Sampai saat itu, situasi sudah tidak terkendali, menurut Myatiev.
Pemerintah menasihati warga untuk melakukan langkah kesehatan yang aneh, seperti memakan sup pedas tipe tertentu.
Januari tahhun ini, Turkmenistan mengumumkan mereka telah menerima vaksin Covid-19 dari Rusia Sputnik V untuk digunakan di negaranya.
Juni kemarin, Bank Dunia setuju meminjamkan USD 20 juta kepada pemerintah Turkmenistan, sebagian besar untuk fasilitas kesehatan dan pembangunan sebagai bagian dari program untuk "mencegah, mendeteksi dan merespon ancaman yang disebabkan Covid-19."

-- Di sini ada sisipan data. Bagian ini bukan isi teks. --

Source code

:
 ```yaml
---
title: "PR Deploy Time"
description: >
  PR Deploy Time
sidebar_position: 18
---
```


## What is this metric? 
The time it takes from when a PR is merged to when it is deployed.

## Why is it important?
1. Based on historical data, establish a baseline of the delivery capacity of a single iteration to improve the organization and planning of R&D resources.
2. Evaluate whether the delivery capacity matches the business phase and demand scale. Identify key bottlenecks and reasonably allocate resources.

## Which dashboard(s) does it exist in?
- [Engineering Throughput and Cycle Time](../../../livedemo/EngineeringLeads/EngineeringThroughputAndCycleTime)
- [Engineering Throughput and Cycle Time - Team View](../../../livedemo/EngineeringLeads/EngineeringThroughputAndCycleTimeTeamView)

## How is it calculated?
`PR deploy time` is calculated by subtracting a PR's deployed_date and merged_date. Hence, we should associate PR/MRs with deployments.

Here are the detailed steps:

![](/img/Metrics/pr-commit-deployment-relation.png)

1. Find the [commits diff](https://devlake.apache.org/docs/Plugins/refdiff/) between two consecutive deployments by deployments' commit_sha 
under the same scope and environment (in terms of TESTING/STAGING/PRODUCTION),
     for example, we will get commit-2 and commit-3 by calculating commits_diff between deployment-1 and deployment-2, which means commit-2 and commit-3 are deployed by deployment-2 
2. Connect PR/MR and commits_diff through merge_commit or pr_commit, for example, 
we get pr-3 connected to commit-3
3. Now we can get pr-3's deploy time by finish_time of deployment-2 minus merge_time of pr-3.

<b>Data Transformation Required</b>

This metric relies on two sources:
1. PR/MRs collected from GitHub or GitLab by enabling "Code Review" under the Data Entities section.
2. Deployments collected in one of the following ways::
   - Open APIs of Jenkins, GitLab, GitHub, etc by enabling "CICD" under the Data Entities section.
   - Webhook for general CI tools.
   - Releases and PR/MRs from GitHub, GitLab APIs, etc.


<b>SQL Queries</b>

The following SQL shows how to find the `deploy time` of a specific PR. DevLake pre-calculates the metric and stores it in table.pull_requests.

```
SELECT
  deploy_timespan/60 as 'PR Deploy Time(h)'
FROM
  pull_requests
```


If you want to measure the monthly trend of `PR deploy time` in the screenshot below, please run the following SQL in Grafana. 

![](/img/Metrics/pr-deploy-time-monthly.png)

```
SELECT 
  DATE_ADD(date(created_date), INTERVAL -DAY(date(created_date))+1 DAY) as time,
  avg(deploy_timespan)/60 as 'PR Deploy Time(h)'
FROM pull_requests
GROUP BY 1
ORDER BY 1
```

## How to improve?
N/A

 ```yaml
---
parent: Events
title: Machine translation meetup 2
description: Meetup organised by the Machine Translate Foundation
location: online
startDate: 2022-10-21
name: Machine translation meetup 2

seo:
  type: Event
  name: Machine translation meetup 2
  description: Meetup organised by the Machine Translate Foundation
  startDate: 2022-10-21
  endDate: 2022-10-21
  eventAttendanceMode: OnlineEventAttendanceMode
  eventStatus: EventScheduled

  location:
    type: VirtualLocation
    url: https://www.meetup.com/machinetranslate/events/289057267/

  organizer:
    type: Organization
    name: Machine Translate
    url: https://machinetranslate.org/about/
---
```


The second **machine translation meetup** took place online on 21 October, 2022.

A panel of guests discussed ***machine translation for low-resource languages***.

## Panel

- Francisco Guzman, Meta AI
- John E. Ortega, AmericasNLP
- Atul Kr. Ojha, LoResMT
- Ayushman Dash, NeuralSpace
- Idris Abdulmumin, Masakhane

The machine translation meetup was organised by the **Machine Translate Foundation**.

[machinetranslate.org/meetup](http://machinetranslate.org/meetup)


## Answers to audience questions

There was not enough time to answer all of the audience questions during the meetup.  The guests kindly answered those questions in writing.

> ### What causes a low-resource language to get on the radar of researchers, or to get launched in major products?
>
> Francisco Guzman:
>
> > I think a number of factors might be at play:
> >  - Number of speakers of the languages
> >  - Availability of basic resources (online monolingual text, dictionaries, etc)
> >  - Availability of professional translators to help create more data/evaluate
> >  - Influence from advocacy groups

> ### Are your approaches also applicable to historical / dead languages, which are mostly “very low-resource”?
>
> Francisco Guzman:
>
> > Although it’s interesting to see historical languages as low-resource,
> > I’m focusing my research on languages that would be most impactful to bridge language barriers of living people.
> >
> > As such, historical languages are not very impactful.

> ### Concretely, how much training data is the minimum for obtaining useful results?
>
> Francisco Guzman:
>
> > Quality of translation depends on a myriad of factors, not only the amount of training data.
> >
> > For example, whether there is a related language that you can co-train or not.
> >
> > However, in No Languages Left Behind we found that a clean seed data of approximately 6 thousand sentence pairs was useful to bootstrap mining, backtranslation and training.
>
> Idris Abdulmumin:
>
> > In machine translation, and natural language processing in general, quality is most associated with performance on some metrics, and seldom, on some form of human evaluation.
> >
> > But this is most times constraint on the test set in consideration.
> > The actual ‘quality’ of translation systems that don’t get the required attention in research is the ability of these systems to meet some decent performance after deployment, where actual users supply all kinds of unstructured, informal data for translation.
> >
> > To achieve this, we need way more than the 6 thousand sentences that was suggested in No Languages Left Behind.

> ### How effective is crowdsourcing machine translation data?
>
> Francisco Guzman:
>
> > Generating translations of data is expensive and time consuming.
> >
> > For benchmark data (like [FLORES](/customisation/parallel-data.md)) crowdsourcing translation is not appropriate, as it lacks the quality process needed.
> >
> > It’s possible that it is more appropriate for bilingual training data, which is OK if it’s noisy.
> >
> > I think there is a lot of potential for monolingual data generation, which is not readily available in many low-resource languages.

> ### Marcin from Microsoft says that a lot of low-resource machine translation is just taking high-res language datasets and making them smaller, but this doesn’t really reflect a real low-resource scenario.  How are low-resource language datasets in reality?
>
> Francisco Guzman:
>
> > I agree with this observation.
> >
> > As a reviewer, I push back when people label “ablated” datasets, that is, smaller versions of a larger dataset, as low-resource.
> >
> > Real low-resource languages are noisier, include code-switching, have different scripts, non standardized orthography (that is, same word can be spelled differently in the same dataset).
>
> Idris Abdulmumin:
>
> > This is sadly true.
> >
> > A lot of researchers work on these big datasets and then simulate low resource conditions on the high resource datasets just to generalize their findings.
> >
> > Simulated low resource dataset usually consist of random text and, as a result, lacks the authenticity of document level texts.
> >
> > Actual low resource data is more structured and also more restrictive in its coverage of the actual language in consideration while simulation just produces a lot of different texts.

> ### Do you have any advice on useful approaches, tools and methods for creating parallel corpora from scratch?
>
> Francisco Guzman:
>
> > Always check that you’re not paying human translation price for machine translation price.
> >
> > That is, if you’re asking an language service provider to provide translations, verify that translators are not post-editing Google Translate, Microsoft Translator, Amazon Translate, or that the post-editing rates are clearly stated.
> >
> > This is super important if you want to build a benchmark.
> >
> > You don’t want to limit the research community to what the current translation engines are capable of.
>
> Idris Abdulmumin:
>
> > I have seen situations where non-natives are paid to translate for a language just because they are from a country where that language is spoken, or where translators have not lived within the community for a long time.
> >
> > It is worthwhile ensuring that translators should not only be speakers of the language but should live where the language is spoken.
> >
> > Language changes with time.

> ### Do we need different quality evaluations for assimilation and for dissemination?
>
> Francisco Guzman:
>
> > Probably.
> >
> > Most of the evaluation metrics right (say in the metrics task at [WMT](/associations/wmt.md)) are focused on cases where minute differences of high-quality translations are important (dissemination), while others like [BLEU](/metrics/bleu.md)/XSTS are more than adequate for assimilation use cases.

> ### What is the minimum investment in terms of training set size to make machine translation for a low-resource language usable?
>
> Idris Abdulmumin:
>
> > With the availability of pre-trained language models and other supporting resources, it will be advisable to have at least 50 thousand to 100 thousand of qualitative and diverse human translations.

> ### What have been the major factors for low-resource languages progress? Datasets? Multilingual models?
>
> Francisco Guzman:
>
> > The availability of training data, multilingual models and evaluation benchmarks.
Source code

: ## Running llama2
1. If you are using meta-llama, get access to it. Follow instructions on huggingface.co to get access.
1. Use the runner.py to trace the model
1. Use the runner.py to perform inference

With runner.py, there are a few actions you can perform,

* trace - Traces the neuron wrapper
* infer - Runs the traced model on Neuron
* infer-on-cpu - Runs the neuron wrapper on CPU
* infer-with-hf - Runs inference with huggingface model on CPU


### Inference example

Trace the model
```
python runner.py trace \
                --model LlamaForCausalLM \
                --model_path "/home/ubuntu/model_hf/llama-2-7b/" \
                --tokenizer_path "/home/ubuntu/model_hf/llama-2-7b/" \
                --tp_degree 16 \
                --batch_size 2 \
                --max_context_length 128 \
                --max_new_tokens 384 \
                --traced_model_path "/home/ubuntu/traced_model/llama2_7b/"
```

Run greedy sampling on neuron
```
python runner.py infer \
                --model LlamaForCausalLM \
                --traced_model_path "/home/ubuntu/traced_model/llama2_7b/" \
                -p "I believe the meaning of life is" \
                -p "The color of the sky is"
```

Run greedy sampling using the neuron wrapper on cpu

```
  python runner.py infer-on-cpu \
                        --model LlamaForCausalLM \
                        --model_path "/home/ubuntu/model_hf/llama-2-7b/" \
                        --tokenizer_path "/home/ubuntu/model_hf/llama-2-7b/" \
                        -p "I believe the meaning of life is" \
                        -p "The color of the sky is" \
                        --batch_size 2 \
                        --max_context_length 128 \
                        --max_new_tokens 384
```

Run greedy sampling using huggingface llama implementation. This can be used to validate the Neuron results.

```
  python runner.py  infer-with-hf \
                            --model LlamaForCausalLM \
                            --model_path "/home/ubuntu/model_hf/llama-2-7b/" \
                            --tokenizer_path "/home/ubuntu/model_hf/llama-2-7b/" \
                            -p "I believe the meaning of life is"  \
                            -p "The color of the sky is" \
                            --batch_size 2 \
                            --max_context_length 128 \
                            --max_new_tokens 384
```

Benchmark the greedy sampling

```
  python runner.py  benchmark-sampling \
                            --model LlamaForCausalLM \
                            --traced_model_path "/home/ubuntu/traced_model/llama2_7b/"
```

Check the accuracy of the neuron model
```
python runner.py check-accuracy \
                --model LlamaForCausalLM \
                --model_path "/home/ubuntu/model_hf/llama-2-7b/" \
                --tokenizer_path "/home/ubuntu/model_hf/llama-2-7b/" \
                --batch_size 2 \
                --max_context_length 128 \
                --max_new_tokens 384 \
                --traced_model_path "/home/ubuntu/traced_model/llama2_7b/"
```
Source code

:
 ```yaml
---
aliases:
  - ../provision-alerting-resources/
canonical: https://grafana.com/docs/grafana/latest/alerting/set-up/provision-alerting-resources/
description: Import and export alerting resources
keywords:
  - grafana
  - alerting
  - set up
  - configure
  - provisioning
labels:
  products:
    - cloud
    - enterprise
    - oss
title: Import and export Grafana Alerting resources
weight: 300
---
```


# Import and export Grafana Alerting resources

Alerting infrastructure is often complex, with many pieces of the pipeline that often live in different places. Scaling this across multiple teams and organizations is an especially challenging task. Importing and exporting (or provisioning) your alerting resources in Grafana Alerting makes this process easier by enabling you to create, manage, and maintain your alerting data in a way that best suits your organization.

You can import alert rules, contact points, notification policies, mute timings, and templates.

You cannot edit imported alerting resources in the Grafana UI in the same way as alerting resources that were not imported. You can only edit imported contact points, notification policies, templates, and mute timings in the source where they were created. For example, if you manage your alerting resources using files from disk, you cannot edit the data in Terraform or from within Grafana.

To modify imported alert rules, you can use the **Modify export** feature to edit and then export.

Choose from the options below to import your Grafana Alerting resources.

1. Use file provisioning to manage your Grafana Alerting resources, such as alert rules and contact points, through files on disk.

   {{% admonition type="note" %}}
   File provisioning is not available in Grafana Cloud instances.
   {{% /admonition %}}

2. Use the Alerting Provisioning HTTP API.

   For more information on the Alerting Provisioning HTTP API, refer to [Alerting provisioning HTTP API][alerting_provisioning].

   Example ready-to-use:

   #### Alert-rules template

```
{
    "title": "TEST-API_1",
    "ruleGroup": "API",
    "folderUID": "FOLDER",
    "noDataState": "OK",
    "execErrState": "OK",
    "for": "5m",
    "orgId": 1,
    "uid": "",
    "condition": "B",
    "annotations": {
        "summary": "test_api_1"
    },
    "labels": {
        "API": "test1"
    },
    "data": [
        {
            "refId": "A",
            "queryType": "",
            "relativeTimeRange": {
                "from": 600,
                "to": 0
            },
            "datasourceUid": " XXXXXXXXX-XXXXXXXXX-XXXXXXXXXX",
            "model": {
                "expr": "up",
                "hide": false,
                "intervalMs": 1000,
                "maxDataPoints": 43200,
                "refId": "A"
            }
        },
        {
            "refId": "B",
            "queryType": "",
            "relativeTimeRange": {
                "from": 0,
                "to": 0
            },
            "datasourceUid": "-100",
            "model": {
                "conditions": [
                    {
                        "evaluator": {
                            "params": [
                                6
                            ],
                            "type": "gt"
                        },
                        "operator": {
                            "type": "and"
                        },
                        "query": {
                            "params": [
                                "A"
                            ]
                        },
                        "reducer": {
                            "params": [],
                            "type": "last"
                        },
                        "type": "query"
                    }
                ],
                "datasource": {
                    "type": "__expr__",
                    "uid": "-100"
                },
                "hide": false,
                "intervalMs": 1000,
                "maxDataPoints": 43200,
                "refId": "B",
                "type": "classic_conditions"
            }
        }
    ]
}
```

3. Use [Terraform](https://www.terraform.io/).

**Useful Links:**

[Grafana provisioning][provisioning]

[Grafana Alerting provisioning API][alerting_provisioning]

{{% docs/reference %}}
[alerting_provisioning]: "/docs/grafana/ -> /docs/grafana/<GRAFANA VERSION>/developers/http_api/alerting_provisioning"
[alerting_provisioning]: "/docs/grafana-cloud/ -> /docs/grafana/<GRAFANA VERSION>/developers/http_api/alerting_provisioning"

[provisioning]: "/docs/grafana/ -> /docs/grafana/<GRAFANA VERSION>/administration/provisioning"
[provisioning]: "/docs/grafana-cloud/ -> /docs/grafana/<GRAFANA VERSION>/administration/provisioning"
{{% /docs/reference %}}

Baru-baru ini yaitu Selasa lalu, Presiden Berdymukhamedov mengatakan upaya komunitas global menahan Covid-19 "tidak cukup" walaupun ia tidak menyebut situasi di dalam negaranya.
"Pandemi telah menunjukkan kegagalan sistem yang luar bisa dari respon internasional melawan tantangan ini," ujarnya.
Banyak wartawan independen melaporkan kondisi yang berbeda di Turkmenistan.
Diana Serebyrannik, direktur kelompok pengasingan Rights and Freedoms of Turkmenistan Citizens di Eropa, mengatakan organisasinya telah mendengar dari kontak mereka di negara itu bahwa RS saat ini kesulitan menghadapi lonjakan kasus.
Dokter Turkmenistan mengatakan baik oksigen dan ventilator sudah langka, obat mahal dan kematian akibat virus bisa jadi ribuan.